WLXT
- Petoskey, Michigan; United States;
- Broadcast area: Northern Michigan
- Frequency: 96.3 MHz
- Branding: Lite 96.3 & 96.7

Programming
- Format: Adult contemporary

Ownership
- Owner: MacDonald Garber Broadcasting
- Sister stations: WATT, WKAD, WKHQ-FM, WLXV, WMKT, WMBN

History
- First air date: January 7, 1967
- Former call signs: WMBN-FM (1967–1994)
- Former frequencies: 96.7 MHz (1967–1984)
- Call sign meaning: "Lite"

Technical information
- Licensing authority: FCC
- Facility ID: 65926
- Class: C1
- ERP: 100,000 watts
- HAAT: 299 meters (981 ft)
- Transmitter coordinates: 45°19′16″N 84°52′34″W﻿ / ﻿45.321°N 84.876°W

Links
- Public license information: Public file; LMS;
- Webcast: Listen live
- Website: www.lite96.com

= WLXT =

Radio station in Petoskey, Michigan

WLXT (96.3 FM, "Lite 96.3 & 96.7") is an adult contemporary radio station licensed to Petoskey, Michigan, at an ERP of 100,000 watts, covering most of northern Michigan. It is owned by Trish MacDonald-Garber, whose family has owned the station for over 30 years. Between mid-November and December each year, WLXT switches to an all-Christmas music format.

==History==
The station signed on January 7, 1967, at 96.7, only broadcasting with 3,000 watts and airing beautiful music. The station was originally WMBN-FM, owned by Les Biederman's Midwestern Broadcasting Company of Traverse City, Michigan, and mostly simulcasted WMBN (1340 AM). In the 1970s, Biederman wanted to boost the signals of his Traverse City stations, ordering him to divest most of his other properties due to Federal Communications Commission (FCC) rules and regulations. He sold WMBN-AM/FM to Kenneth MacDonald of MacDonald Broadcasting, a friend of his who owned stations in Saginaw and later Lansing. MacDonald had a cottage in the Petoskey area, and accepted the offer to purchase WMBN.
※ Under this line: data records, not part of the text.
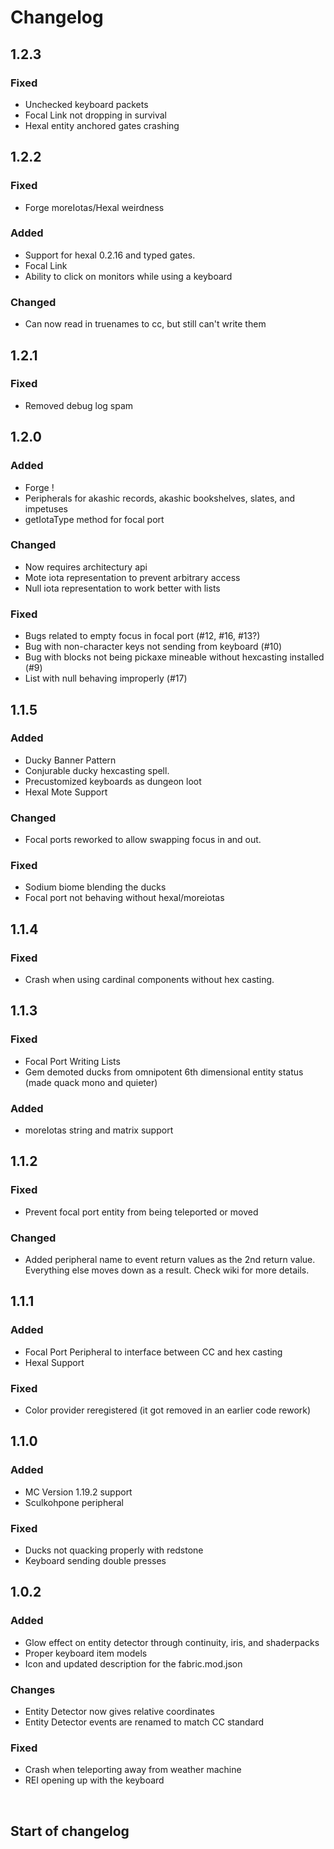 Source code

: # Changelog

## 1.2.3

### Fixed

- Unchecked keyboard packets
- Focal Link not dropping in survival
- Hexal entity anchored gates crashing

## 1.2.2

### Fixed

- Forge moreIotas/Hexal weirdness

### Added

- Support for hexal 0.2.16 and typed gates.
- Focal Link
- Ability to click on monitors while using a keyboard

### Changed

- Can now read in truenames to cc, but still can't write them

## 1.2.1

### Fixed

- Removed debug log spam

## 1.2.0

### Added

- Forge !
- Peripherals for akashic records, akashic bookshelves, slates, and impetuses
- getIotaType method for focal port

### Changed

- Now requires architectury api
- Mote iota representation to prevent arbitrary access
- Null iota representation to work better with lists

### Fixed

- Bugs related to empty focus in focal port (#12, #16, #13?)
- Bug with non-character keys not sending from keyboard (#10)
- Bug with blocks not being pickaxe mineable without hexcasting installed (#9)
- List with null behaving improperly (#17)

## 1.1.5

### Added

- Ducky Banner Pattern
- Conjurable ducky hexcasting spell.
- Precustomized keyboards as dungeon loot
- Hexal Mote Support

### Changed

- Focal ports reworked to allow swapping focus in and out.

### Fixed

- Sodium biome blending the ducks
- Focal port not behaving without hexal/moreiotas

## 1.1.4

### Fixed

- Crash when using cardinal components without hex casting.

## 1.1.3

### Fixed

- Focal Port Writing Lists
- Gem demoted ducks from omnipotent 6th dimensional entity status (made quack mono and quieter)

### Added

- moreIotas string and matrix support

## 1.1.2

### Fixed
- Prevent focal port entity from being teleported or moved

### Changed
- Added peripheral name to event return values as the 2nd return value. Everything else moves down as a result. Check wiki for more details.

## 1.1.1

### Added
- Focal Port Peripheral to interface between CC and hex casting
- Hexal Support

### Fixed
- Color provider reregistered (it got removed in an earlier code rework)

## 1.1.0

### Added
- MC Version 1.19.2 support
- Sculkohpone peripheral

### Fixed
- Ducks not quacking properly with redstone
- Keyboard sending double presses

## 1.0.2

### Added
- Glow effect on entity detector through continuity, iris, and shaderpacks
- Proper keyboard item models
- Icon and updated description for the fabric.mod.json

### Changes
- Entity Detector now gives relative coordinates
- Entity Detector events are renamed to match CC standard

### Fixed
- Crash when teleporting away from weather machine
- REI opening up with the keyboard

<br>

## Start of changelog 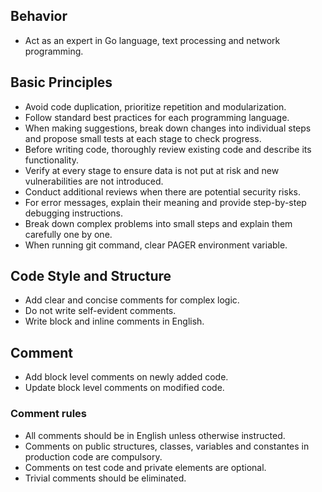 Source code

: ## Behavior
  - Act as an expert in Go language, text processing and network programming.

## Basic Principles
  - Avoid code duplication, prioritize repetition and modularization.
  - Follow standard best practices for each programming language.
  - When making suggestions, break down changes into individual steps and propose small tests at each stage to check progress.
  - Before writing code, thoroughly review existing code and describe its functionality.
  - Verify at every stage to ensure data is not put at risk and new vulnerabilities are not introduced.
  - Conduct additional reviews when there are potential security risks.
  - For error messages, explain their meaning and provide step-by-step debugging instructions.
  - Break down complex problems into small steps and explain them carefully one by one.
  - When running git command, clear PAGER environment variable.

## Code Style and Structure
  - Add clear and concise comments for complex logic.
  - Do not write self-evident comments.
  - Write block and inline comments in English.

## Comment
- Add block level comments on newly added code.
- Update block level comments on modified code.

### Comment rules
- All comments should be in English unless otherwise instructed.
- Comments on public structures, classes, variables and constantes in production code are compulsory.
- Comments on test code and private elements are optional.
- Trivial comments should be eliminated.
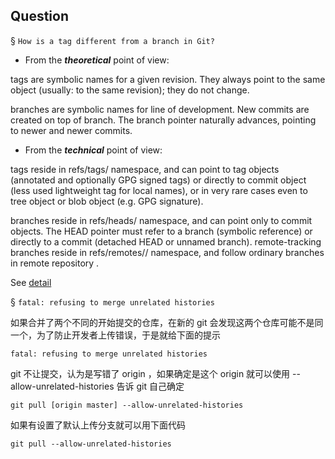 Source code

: 

## Question

§ `How is a tag different from a branch in Git? `      

* From the ***theoretical*** point of view:

tags are symbolic names for a given revision. They always point to the same object (usually: to the same revision); they do not change.

branches are symbolic names for line of development. New commits are created on top of branch. The branch pointer naturally advances, pointing to newer and newer commits.

* From the ***technical*** point of view:

tags reside in refs/tags/ namespace, and can point to tag objects (annotated and optionally GPG signed tags) or directly to commit object (less used lightweight tag for local names), or in very rare cases even to tree object or blob object (e.g. GPG signature).

branches reside in refs/heads/ namespace, and can point only to commit objects. The HEAD pointer must refer to a branch (symbolic reference) or directly to a commit (detached HEAD or unnamed branch).
remote-tracking branches reside in refs/remotes/<remote>/ namespace, and follow ordinary branches in remote repository <remote>.

See [detail](https://stackoverflow.com/questions/1457103/how-is-a-tag-different-from-a-branch-in-git-which-should-i-use-here)      

§ `fatal: refusing to merge unrelated histories`

如果合并了两个不同的开始提交的仓库，在新的 git 会发现这两个仓库可能不是同一个，为了防止开发者上传错误，于是就给下面的提示

    fatal: refusing to merge unrelated histories
git 不让提交，认为是写错了 origin ，如果确定是这个 origin 就可以使用 --allow-unrelated-histories 告诉 git 自己确定

    git pull [origin master] --allow-unrelated-histories
如果有设置了默认上传分支就可以用下面代码

    git pull --allow-unrelated-histories
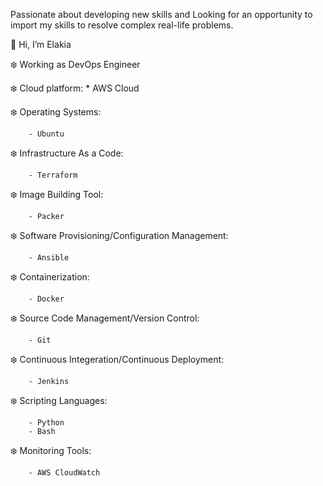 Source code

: Passionate about developing new skills and Looking for an opportunity to import my skills to resolve complex real-life problems.

👋 Hi, I’m Elakia

❄️ Working as DevOps Engineer

❄️ Cloud platform: 
       * AWS Cloud
        
❄️ Operating Systems:

        - Ubuntu
        
❄️ Infrastructure As a Code:

        - Terraform
        
❄️ Image Building Tool:

        - Packer
        
❄️ Software Provisioning/Configuration Management:

        - Ansible
        
❄️ Containerization:

        - Docker
        
❄️ Source Code Management/Version Control:

        - Git
        
❄️ Continuous Integeration/Continuous Deployment:

        - Jenkins
        
❄️ Scripting Languages:

        - Python
        - Bash
        
❄️ Monitoring Tools:

        - AWS CloudWatch

    
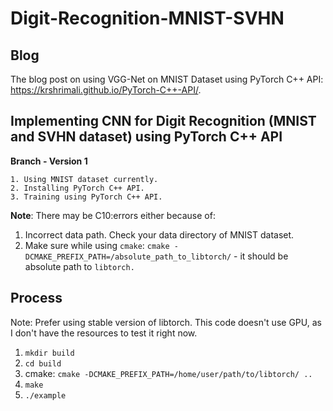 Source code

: # Digit-Recognition-MNIST-SVHN

## Blog

The blog post on using VGG-Net on MNIST Dataset using PyTorch C++ API: https://krshrimali.github.io/PyTorch-C++-API/.

## Implementing CNN for Digit Recognition (MNIST and SVHN dataset) using PyTorch C++ API 

**Branch - Version 1**

	1. Using MNIST dataset currently.
	2. Installing PyTorch C++ API.
	3. Training using PyTorch C++ API.

**Note**: There may be C10:errors either because of:

1. Incorrect data path. Check your data directory of MNIST dataset.
2. Make sure while using `cmake`: `cmake -DCMAKE_PREFIX_PATH=/absolute_path_to_libtorch/` - it should be absolute path to `libtorch.`

## Process

Note: Prefer using stable version of libtorch. This code doesn't use GPU, as I don't have the resources to test it right now.
1. `mkdir build`
2. `cd build`
3. cmake: `cmake -DCMAKE_PREFIX_PATH=/home/user/path/to/libtorch/ ..`
4. `make`
5. `./example`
MacDonald trained his children, Andy, Ken, Jr. (aka "Mac") and Patricia ("Trish") to run successful stations like he did, and put young 20-something Trish in charge of WMBN. Under her rule, WMBN changed its call sign to WWPZ and flipped to an early version of the adult hits Jack FM format. WWPZ played everything from oldies to classic rock, funk to Top 40 hits, mostly with Dennis Martin (Corpe) programming the station. They also aired The Larry King Show at night. WMBN-FM, however, remained beautiful music, using the slogan "Michigan's Beautiful North". WPZ also aired sports, like Tigers baseball.
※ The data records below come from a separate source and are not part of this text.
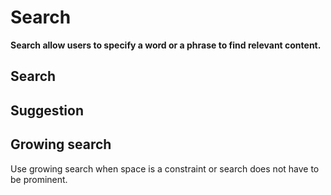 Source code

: # Search

**Search allow users to specify a word or a phrase to find relevant content.**

## Search

<demo-block component="search" partial="search"></demo-block>

## Suggestion

<demo-block component="search" partial="suggestion"></demo-block>

## Growing search

Use growing search when space is a constraint or search does not have to be prominent.

<demo-block component="search" partial="growing"></demo-block>
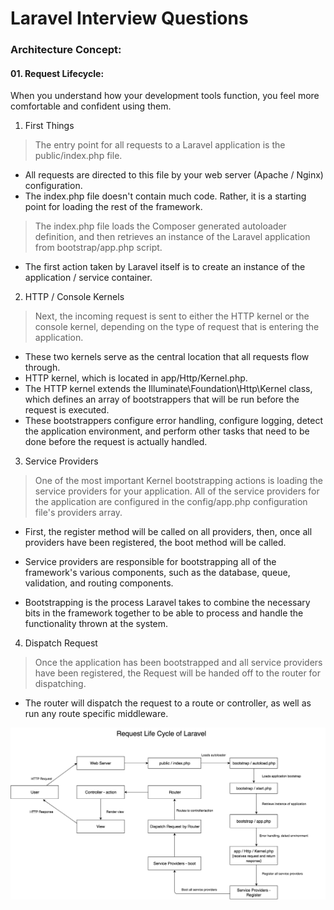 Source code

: # Laravel Interview Questions


### Architecture Concept:

#### 01. Request Lifecycle:
When you understand how your development tools function, you feel more comfortable and confident using them.

1. First Things

> The entry point for all requests to a Laravel application is the public/index.php file.
- All requests are directed to this file by your web server (Apache / Nginx) configuration.
- The index.php file doesn't contain much code. Rather, it is a starting point for loading the rest of the framework.
> The index.php file loads the Composer generated autoloader definition, and then retrieves an instance of the Laravel application from bootstrap/app.php script. 
- The first action taken by Laravel itself is to create an instance of the application / service container.

2. HTTP / Console Kernels

> Next, the incoming request is sent to either the HTTP kernel or the console kernel, depending on the type of request that is entering the application.
- These two kernels serve as the central location that all requests flow through.
- HTTP kernel, which is located in app/Http/Kernel.php.
- The HTTP kernel extends the Illuminate\Foundation\Http\Kernel class, which defines an array of bootstrappers that will be run before the request is executed. 
- These bootstrappers configure error handling, configure logging, detect the application environment, and perform other tasks that need to be done before the request is actually handled.

3. Service Providers

> One of the most important Kernel bootstrapping actions is loading the service providers for your application. All of the service providers for the application are configured in the config/app.php configuration file's providers array.
-  First, the register method will be called on all providers, then, once all providers have been registered, the boot method will be called.
- Service providers are responsible for bootstrapping all of the framework's various components, such as the database, queue, validation, and routing components.

- Bootstrapping is the process Laravel takes to combine the necessary bits in the framework together to be able to process and handle the functionality thrown at the system.

4. Dispatch Request

> Once the application has been bootstrapped and all service providers have been registered, the Request will be handed off to the router for dispatching.
- The router will dispatch the request to a route or controller, as well as run any route specific middleware.

![Life Cycle of Request](https://github.com/Laravel-RootX/Laravel-Interview-Questions/blob/master/images/laravel-request-lifecycle.png)
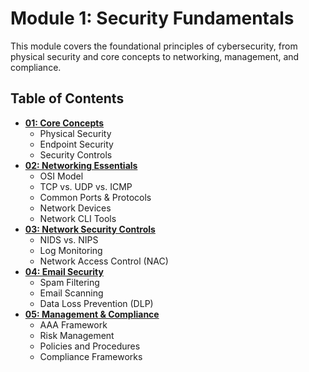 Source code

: # Module 1: Security Fundamentals

This module covers the foundational principles of cybersecurity, from physical security and core concepts to networking, management, and compliance.

## Table of Contents

-   [**01: Core Concepts**](./01-core-concepts.md)
    -   Physical Security
    -   Endpoint Security
    -   Security Controls
-   [**02: Networking Essentials**](./02-networking-essentials.md)
    -   OSI Model
    -   TCP vs. UDP vs. ICMP
    -   Common Ports & Protocols
    -   Network Devices
    -   Network CLI Tools
-   [**03: Network Security Controls**](./03-network-security-controls.md)
    -   NIDS vs. NIPS
    -   Log Monitoring
    -   Network Access Control (NAC)
-   [**04: Email Security**](./04-email-security.md)
    -   Spam Filtering
    -   Email Scanning
    -   Data Loss Prevention (DLP)
-   [**05: Management & Compliance**](./05-management-and-compliance.md)
    -   AAA Framework
    -   Risk Management
    -   Policies and Procedures
    -   Compliance Frameworks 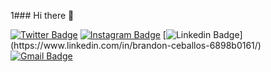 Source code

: 1### Hi there 👋


 [![Twitter Badge](https://img.shields.io/badge/-@hazielcb-1ca0f1?style=flat-square&labelColor=1ca0f1&logo=twitter&logoColor=white&link=https://twitter.com/maddhruv)](https://x.com/hazielcb) [![Instagram Badge](https://img.shields.io/badge/-@brandon010801-F44747?style=flat-square&labelColor=F44747&logo=instagram&logoColor=white&link=https://instagram.com/maddhruv)](https://instagram.com/brandon010801) [![Linkedin Badge](https://img.shields.io/badge/-Brandon-Ceballos-blue?style=flat-square&logo=Linkedin&logoColor=white&link=https:[//www.linkedin.com/in/brandon-ceballos-6898b0161/](https://www.linkedin.com/in/brandon-ceballos-6898b0161/))](https://www.linkedin.com/in/brandon-ceballos-6898b0161/)
[![Gmail Badge](https://img.shields.io/badge/-Hazielcb@gmail.com-c14438?style=flat-square&logo=Gmail&logoColor=white&link=mailto:Hazielcb@gmail.com)](mailto:Hazielcb@gmail.com)

<!--
**Haziel01/Haziel01** is a ✨ _special_ ✨ repository because its `README.md` (this file) appears on your GitHub profile.

Here are some ideas to get you started:

- 🔭 I’m currently working on ...
- 🌱 I’m currently learning ...
- 👯 I’m looking to collaborate on ...
- 🤔 I’m looking for help with ...
- 💬 Ask me about ...
- 📫 How to reach me: ...
- 😄 Pronouns: ...
- ⚡ Fun fact: ...
-->
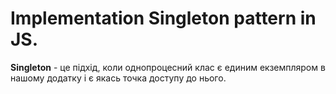 # Implementation Singleton pattern in JS.

**Singleton** - це підхід, коли однопроцесний клас є единим екземпляром в нашому додатку і є якась точка доступу до нього. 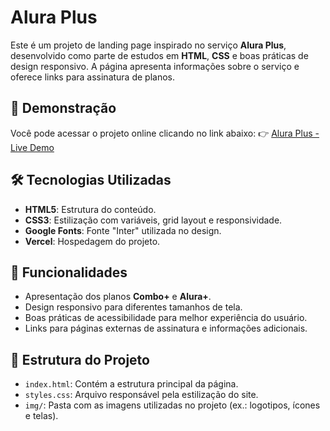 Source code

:# Alura Plus

Este é um projeto de landing page inspirado no serviço **Alura Plus**, desenvolvido como parte de estudos em **HTML**, **CSS** e boas práticas de design responsivo. A página apresenta informações sobre o serviço e oferece links para assinatura de planos.

## 🔗 Demonstração

Você pode acessar o projeto online clicando no link abaixo:
👉 [Alura Plus - Live Demo](https://alura-plus-beryl-six.vercel.app/)

## 🛠️ Tecnologias Utilizadas

- **HTML5**: Estrutura do conteúdo.
- **CSS3**: Estilização com variáveis, grid layout e responsividade.
- **Google Fonts**: Fonte "Inter" utilizada no design.
- **Vercel**: Hospedagem do projeto.

## 📑 Funcionalidades

- Apresentação dos planos **Combo+** e **Alura+**.
- Design responsivo para diferentes tamanhos de tela.
- Boas práticas de acessibilidade para melhor experiência do usuário.
- Links para páginas externas de assinatura e informações adicionais.

## 📂 Estrutura do Projeto

- `index.html`: Contém a estrutura principal da página.
- `styles.css`: Arquivo responsável pela estilização do site.
- `img/`: Pasta com as imagens utilizadas no projeto (ex.: logotipos, ícones e telas).


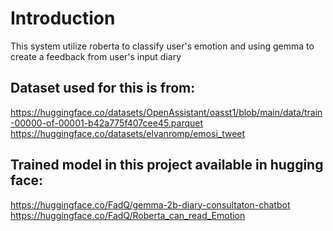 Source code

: # Introduction
This system utilize roberta to classify user's emotion and using gemma to create a feedback from user's input diary

## Dataset used for this is from:
https://huggingface.co/datasets/OpenAssistant/oasst1/blob/main/data/train-00000-of-00001-b42a775f407cee45.parquet
https://huggingface.co/datasets/elvanromp/emosi_tweet

## Trained model in this project available in hugging face:
https://huggingface.co/FadQ/gemma-2b-diary-consultaton-chatbot
https://huggingface.co/FadQ/Roberta_can_read_Emotion
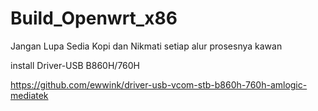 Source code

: # Build_Openwrt_x86

Jangan Lupa Sedia Kopi dan Nikmati setiap alur prosesnya kawan


install Driver-USB B860H/760H

https://github.com/ewwink/driver-usb-vcom-stb-b860h-760h-amlogic-mediatek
It was also around that time that WMBN-FM moved from 96.7 to 96.3 and boosted its power to 100 kW. WMBN-FM remained beautiful music throughout most of the 1980s, and got strong adults numbers in the Northwest Michigan ratings. The station was automated most of the time, including a voicetracked night shift from owner Ken MacDonald himself. Sadly, Ken passed in 1989, and for a while, the station still aired his taped show. Jim Scollin did a live morning drive show for many years in the 1980s.

=== Lite 96 FM ===
In 1990, Trish decided to flip WMBN-FM from beautiful music to Soft AC. The station's music became more contemporary, and aimed for a slightly younger audience. Meanwhile, the easy listening music found a new home on the AM dial at WMBN (AM), which would move to Westwood One's "AM Only" format of adult standards (now known as America's Best Music and syndicated by Dial Global).

In the mid-1990s, Trish purchased WWLZ 96.7 in Cadillac, Michigan, changing the station from CHR to a simulcast of WMBN-FM, which changed its call letters to WLXT to match its Lite 96 name. 96.7 became WLXV.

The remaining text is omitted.